Javed’s Potluck Ladies is following another, slightly unusual route. The series follows three women between the ages of 25 and 45 who live in “The Wives Condos” in the suburbs of Toronto with their children, while their husbands work in other countries. They initially meet at potluck lunches, a weekly guilt-free escape from the loneliness of immigrant life. At first glance, they seem to be living perfect lives, but when their carefully crafted façades crumble, they must learn to be vulnerable and seek each other’s support.

Starring Natasha Krishnan, Elisa Moolecherry and Kavita Musty, Javed has already raised money from Canada, where broadcasters Hollywood Suites and Yes TV ordered four half-hours. She is now taking it to festivals such as SeriesFest as she looks for money from the U.S. and globally.

“[Potluck Ladies] is coming from a personal need to see stories of women like myself, my friends and my community on screen. I wanted to create something that is authentic but is also entertaining and engaging in a way that all audiences can relate to it,” she told Deadline. “This world allowed me to tell culturally specific stories that touch upon some universal themes of body shaming, stigmas, taboos, and toxic versus healthy relationships while also offering a look into discrimination that qualified immigrants face. I built this world with both drama and levity so that it is not just about the struggles but also about the joys.”

‘Girls Aren’t Funny’
‘Girls Aren’t Funny’

Also on the comedy side, Jasia Ka is behind Girls Aren’t Funny, a dramedy that tells the stories of up-and-coming women comedians in NYC. Directed by Ka, who wrote it with Amamah Sardar, it stars Sardar, Zubi Ahmed, Sadhana Singhal, Farooq Hussain, Usama Siddiquee, Caleb Eberhardt, Kelly Bachman, Dan Yang and Liza Dye.

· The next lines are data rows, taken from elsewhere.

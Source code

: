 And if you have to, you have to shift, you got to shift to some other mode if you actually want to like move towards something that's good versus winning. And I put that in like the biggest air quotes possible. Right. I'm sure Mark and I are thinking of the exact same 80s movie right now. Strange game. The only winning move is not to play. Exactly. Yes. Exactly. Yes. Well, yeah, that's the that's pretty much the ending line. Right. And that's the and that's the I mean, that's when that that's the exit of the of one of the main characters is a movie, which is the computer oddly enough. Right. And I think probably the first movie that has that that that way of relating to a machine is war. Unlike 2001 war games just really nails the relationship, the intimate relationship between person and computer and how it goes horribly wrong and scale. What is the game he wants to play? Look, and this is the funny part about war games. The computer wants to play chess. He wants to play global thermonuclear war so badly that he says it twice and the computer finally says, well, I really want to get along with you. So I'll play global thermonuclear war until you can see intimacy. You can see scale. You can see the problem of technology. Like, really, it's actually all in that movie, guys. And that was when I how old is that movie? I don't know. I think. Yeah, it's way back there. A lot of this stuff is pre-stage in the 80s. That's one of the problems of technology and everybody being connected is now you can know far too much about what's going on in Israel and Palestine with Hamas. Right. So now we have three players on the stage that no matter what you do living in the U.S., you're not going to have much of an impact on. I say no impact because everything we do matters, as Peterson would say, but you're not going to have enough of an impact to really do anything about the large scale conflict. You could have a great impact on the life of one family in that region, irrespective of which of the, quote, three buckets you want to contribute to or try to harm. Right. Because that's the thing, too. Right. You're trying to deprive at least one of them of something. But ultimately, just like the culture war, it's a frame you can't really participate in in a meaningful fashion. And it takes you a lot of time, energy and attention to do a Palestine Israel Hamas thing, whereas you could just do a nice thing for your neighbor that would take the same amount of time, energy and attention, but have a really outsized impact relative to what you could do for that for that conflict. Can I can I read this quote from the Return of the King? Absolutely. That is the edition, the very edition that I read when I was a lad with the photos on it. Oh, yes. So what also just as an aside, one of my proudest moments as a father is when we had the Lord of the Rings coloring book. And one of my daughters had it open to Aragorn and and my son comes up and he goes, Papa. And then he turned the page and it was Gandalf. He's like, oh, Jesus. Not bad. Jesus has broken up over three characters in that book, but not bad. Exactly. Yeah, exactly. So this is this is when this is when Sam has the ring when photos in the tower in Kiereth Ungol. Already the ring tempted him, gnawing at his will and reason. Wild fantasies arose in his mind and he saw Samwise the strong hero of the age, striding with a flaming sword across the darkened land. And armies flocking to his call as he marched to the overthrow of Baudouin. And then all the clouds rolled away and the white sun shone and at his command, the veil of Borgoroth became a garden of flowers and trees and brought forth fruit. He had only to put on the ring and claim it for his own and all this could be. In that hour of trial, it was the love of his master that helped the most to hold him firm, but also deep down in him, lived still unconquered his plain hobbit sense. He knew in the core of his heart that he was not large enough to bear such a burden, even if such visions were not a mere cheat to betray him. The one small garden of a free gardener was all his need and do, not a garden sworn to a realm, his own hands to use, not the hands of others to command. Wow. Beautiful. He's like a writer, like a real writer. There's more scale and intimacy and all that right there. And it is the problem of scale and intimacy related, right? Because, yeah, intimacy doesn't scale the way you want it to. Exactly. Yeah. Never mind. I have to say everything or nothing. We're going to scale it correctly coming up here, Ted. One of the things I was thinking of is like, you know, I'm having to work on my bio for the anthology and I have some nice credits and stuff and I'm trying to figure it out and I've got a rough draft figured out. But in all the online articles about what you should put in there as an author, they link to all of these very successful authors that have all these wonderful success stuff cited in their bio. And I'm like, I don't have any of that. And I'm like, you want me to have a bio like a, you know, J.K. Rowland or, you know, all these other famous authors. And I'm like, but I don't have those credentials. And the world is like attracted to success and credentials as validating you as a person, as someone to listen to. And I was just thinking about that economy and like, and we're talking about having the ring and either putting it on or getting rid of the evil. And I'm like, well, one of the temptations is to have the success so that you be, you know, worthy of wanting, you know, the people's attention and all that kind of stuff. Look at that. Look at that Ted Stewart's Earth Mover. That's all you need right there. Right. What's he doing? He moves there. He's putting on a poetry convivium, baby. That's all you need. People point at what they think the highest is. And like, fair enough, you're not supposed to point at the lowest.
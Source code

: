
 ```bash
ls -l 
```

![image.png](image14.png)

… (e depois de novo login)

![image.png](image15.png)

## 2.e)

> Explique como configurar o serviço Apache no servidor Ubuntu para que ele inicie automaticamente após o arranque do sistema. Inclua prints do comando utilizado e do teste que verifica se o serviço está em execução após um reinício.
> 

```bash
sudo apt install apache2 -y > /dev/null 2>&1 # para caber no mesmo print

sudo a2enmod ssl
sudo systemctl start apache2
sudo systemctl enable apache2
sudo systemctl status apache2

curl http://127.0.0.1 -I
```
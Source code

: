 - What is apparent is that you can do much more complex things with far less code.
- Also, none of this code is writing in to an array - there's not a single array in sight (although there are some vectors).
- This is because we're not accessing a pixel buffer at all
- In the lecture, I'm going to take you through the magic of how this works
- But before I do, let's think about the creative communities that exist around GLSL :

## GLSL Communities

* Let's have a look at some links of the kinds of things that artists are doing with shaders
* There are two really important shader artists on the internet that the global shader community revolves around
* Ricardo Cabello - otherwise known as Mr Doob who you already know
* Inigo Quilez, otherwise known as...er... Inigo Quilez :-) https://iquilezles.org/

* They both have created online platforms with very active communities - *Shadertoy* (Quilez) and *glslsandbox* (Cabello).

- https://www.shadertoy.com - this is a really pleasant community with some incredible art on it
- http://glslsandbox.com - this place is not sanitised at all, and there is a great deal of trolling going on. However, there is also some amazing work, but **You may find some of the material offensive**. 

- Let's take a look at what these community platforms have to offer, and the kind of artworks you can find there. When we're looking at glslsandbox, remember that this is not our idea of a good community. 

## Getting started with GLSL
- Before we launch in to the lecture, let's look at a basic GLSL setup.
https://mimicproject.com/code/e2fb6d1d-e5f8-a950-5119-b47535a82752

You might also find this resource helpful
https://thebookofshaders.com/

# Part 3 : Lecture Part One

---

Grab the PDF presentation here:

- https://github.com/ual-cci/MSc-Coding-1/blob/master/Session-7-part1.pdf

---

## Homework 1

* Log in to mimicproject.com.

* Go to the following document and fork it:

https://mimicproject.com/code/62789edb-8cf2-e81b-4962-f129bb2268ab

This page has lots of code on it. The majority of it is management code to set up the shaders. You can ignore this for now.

Ka, who is also behind Bushwitches, a supernatural dark comedy series about a coven of witches living in Bushwick, told Deadline, “I’m primarily a film director, and when I moved to NYC in my early 20s, I got into doing stand-up and took notice of the way women comedians are ruling the scene – and they’re not just the comics that get Netflix specials, but the comics with day jobs performing in hole-in-the-wall bars, running open mics, and hustling to do three shows a night. A new generation of comedians are reimagining comedy as a vehicle to tell their stories, their way. I wanted to create a cheeky, heartfelt show that spotlights these incredible comedians and debunks the asinine myth that girls aren’t funny once and for all.”

She added that she made the pilot as a “proof of concept” with Brooklyn-based arts organization Bric TV and executive producers Kuye Youngblood and Kecia Elan Cole. “I have a very specific and ambitious vision for Girls Aren’t Funny and to be able to make a low-budget pilot as a proof of concept is a fantastic way to execute on that and demonstrate its potential so that we can break through the noise, get this series ordered and on screen in front of millions of people.”

It’s not just scripted series that are heading down the independent route. Joanna Forscher directed four episodes of Long Time Sun, a documentary series that chronicles the rise of Kundalini Yoga and 3HO Sikh Dharma and explores the corrosive nature of power, the spiritual toll of capitalism, the commodification of wellness, and the slide into moral ambiguity that often underlies the quest for a greater good.

Forscher told Deadline that the project came about after she worked with Rick Rubin, who is an exec producer on the series, on Hulu’s McCartney 3,2,1 as the Beastie Boys and Slayer music producer had been to Kundalini sessions and had friends in the community before it had its own reckoning and was accused by some of being a cult.

She said she wanted the freedom to tell the story how she wanted, helped by funding from Fifth Season. “I think amplifying their stories can provoke real change in order to get them the justice that they deserve,” she said. “Having the liberty to tell it in the way that I wanted to without front-loading the trauma was the real deciding factor [to do it independently].”